Este domingo, el Papa Francisco interrumpió la lectura de su homilía durante el Jubileo de las Fuerzas Armadas en la Plaza de San Pedro debido a «dificultades en la respiración». Tras comenzar la ceremonia, el pontífice, de 88 años, solicitó que el maestro continuara la lectura, lo que fue recibido con aplausos por los asistentes, que incluyeron soldados y policías de diversas naciones.
La salud del Papa ha sido motivo de preocupación, ya que el miércoles anterior no pudo realizar su catequesis en la audiencia general por el mismo problema respiratorio.
La Santa Sede informó que padece una bronquitis, lo que le ha llevado a celebrar reuniones en su residencia de Casa Santa Marta en los últimos días.

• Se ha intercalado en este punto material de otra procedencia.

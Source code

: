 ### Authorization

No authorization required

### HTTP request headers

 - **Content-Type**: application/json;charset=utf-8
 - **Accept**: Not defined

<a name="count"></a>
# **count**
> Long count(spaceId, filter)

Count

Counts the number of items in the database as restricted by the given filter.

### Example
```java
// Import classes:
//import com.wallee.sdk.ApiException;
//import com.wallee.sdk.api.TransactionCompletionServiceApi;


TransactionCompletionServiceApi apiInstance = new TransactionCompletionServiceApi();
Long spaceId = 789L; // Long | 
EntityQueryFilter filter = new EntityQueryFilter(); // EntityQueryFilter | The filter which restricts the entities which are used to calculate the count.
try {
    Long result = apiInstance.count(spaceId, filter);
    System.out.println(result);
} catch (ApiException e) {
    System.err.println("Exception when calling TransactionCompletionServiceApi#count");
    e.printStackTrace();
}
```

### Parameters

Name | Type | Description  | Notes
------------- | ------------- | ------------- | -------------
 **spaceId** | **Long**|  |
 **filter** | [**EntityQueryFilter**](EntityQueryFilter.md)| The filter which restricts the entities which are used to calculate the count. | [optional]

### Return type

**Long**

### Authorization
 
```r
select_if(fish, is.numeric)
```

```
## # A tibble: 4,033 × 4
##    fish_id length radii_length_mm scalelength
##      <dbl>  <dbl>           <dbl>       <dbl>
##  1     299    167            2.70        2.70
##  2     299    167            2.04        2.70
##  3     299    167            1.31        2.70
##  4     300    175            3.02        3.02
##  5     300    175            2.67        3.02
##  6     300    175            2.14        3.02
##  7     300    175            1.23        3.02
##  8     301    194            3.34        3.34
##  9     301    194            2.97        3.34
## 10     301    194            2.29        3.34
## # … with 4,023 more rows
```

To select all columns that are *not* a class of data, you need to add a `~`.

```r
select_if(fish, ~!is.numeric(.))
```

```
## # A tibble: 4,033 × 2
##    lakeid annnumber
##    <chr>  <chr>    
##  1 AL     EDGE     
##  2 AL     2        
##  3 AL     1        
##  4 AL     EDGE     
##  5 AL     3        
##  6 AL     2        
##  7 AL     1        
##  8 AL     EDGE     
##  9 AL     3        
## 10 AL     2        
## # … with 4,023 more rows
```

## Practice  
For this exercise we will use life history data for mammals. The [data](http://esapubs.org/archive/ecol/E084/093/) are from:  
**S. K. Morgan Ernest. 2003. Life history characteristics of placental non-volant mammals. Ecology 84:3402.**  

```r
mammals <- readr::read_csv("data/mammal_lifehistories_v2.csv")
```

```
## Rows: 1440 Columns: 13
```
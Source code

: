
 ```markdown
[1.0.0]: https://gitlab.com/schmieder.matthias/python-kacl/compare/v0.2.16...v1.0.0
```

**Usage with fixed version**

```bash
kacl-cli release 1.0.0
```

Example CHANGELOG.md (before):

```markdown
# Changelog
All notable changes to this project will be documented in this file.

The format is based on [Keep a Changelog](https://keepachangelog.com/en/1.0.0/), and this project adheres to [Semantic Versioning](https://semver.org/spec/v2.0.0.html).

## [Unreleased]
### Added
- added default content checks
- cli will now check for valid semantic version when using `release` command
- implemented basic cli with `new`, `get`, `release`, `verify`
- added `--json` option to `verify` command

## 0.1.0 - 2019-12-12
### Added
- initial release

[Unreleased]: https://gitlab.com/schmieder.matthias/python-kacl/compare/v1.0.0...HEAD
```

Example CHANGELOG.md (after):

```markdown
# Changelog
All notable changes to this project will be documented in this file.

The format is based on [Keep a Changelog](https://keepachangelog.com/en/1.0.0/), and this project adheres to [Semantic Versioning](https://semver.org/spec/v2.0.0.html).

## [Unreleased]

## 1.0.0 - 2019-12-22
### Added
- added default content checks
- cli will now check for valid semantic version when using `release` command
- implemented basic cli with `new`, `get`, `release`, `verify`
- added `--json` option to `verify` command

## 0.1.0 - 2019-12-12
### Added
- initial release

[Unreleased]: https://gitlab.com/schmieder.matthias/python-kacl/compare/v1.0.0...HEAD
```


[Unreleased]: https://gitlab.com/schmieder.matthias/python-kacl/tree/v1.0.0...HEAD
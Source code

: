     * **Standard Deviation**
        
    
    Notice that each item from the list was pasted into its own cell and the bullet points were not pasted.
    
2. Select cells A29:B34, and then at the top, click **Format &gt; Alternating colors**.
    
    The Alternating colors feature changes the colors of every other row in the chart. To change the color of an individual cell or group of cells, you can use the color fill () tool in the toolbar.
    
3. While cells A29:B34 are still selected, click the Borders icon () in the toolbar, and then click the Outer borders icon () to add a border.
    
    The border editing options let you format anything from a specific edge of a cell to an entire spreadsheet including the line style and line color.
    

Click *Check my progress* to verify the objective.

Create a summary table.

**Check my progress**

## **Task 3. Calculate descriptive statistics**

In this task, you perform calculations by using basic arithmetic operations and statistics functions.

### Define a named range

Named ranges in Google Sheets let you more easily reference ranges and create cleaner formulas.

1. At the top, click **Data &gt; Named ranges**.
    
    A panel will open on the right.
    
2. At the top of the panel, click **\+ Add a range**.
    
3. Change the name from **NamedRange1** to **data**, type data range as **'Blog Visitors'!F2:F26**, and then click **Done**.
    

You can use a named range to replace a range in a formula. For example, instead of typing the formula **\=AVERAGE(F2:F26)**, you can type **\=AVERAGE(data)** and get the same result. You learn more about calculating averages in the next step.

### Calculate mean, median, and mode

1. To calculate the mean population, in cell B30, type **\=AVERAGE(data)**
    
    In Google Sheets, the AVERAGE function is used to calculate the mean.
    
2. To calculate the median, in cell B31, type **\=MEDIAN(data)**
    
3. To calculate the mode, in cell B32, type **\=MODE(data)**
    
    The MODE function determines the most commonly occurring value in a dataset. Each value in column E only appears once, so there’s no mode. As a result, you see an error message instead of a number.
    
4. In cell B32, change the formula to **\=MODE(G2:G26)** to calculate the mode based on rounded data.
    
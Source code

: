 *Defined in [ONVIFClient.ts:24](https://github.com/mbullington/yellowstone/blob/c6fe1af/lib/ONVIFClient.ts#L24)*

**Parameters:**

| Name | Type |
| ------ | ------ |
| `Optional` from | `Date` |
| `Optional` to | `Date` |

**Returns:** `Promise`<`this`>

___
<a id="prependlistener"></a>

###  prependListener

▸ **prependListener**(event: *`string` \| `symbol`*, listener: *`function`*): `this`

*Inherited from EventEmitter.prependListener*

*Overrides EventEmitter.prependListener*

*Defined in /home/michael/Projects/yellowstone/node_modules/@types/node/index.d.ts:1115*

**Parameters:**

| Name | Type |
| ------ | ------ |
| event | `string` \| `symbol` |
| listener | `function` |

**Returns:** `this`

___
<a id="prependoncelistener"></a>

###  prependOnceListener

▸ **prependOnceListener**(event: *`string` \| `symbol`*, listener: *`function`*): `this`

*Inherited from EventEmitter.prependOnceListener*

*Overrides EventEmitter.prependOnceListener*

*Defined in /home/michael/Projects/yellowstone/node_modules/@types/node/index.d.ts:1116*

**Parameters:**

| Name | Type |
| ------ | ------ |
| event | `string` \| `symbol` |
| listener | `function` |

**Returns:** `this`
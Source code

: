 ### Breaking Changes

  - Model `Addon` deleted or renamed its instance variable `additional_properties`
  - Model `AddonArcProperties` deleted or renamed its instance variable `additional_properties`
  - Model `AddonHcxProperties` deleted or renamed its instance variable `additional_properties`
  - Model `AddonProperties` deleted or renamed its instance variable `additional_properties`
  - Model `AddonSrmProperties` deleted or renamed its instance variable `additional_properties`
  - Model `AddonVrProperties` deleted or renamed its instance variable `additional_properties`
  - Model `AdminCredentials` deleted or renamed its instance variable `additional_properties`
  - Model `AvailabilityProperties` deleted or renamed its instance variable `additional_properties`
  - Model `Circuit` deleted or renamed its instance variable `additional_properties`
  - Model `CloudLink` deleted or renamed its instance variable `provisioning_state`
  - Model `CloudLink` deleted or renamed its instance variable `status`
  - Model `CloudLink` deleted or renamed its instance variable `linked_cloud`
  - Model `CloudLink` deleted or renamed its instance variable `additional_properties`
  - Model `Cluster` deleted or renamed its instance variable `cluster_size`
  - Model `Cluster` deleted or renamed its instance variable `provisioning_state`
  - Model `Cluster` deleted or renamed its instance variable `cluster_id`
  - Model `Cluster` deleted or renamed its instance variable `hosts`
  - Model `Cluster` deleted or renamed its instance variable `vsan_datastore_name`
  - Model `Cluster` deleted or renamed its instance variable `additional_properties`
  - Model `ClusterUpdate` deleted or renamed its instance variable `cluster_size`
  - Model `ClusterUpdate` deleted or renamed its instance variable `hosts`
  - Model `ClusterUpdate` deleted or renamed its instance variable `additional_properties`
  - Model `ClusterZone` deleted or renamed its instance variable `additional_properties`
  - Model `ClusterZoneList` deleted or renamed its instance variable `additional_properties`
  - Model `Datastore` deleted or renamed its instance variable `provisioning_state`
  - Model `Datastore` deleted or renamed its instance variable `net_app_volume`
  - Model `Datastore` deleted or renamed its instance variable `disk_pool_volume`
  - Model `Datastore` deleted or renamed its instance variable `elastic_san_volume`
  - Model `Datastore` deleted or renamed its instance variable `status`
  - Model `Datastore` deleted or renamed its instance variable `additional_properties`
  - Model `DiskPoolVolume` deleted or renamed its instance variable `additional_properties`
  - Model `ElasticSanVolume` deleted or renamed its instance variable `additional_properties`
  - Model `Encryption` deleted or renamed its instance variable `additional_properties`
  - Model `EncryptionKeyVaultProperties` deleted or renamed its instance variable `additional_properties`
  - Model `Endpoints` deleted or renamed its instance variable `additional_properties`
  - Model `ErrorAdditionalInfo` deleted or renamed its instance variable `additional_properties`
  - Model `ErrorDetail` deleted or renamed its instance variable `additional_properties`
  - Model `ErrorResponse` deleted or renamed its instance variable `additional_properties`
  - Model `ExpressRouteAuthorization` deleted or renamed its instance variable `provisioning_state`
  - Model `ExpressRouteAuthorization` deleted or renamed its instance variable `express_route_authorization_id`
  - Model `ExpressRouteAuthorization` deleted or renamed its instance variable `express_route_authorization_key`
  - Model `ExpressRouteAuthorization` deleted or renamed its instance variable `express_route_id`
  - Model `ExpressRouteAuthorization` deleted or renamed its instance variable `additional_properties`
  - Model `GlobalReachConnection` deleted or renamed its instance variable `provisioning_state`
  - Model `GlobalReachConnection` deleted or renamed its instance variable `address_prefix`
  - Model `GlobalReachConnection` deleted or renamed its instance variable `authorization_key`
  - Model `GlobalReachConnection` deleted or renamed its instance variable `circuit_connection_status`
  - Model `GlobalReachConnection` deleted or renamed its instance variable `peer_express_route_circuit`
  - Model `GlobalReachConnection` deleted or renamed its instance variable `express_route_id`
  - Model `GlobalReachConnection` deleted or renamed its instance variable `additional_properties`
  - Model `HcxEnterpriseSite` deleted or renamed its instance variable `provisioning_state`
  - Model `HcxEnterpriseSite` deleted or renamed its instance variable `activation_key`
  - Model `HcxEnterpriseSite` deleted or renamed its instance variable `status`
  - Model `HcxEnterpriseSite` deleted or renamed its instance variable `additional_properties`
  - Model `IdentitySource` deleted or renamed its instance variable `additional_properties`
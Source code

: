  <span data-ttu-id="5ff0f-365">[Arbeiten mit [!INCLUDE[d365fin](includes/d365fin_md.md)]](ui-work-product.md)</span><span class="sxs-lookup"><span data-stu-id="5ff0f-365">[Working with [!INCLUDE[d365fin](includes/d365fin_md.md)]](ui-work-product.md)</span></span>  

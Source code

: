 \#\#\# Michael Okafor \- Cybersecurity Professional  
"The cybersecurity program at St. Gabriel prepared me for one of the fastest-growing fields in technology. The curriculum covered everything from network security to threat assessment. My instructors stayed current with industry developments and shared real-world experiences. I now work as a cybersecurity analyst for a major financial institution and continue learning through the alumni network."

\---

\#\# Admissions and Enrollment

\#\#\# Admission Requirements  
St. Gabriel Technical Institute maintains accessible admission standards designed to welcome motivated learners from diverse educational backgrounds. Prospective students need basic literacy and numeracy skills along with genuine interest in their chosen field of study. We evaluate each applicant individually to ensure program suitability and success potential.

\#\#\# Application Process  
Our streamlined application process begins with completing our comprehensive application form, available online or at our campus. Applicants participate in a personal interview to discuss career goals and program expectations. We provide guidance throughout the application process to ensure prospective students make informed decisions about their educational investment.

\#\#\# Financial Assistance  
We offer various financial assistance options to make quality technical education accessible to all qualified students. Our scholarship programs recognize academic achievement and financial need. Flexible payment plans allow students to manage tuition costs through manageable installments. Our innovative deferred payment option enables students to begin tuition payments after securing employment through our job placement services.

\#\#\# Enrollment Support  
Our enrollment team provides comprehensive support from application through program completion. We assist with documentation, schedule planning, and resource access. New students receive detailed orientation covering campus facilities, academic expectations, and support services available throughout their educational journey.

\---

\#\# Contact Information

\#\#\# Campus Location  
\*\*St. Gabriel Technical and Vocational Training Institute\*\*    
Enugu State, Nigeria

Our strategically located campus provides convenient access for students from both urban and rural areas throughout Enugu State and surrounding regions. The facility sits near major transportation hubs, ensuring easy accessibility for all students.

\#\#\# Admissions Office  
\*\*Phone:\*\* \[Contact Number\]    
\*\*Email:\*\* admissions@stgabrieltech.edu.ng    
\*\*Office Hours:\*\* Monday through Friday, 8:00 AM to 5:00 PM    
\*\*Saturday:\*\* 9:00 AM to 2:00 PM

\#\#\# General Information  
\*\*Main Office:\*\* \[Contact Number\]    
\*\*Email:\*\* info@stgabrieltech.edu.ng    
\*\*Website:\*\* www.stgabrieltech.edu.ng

A pesar de su malestar, el Papa llegó a la plaza después de intensas lluvias y comenzó la misa sentado en un sillón junto al altar. En sus primeras palabras, se notó que tenía la voz afectada y presentaba tos. Francisco logró leer con notable esfuerzo la primera parte de su homilía, que se centraba en el papel de los ejércitos, aunque la mayor parte fue leída por el arzobispo Diego Ravelli, maestro de las celebraciones litúrgicas.
La misa reunió en la Plaza de San Pedro a aproximadamente 30.000 soldados y policías, predominantemente italianos, junto a una delegación del Ejército y la Guardia Civil de España, quienes llegaron a Roma para participar en el Jubileo de las Fuerzas Armadas.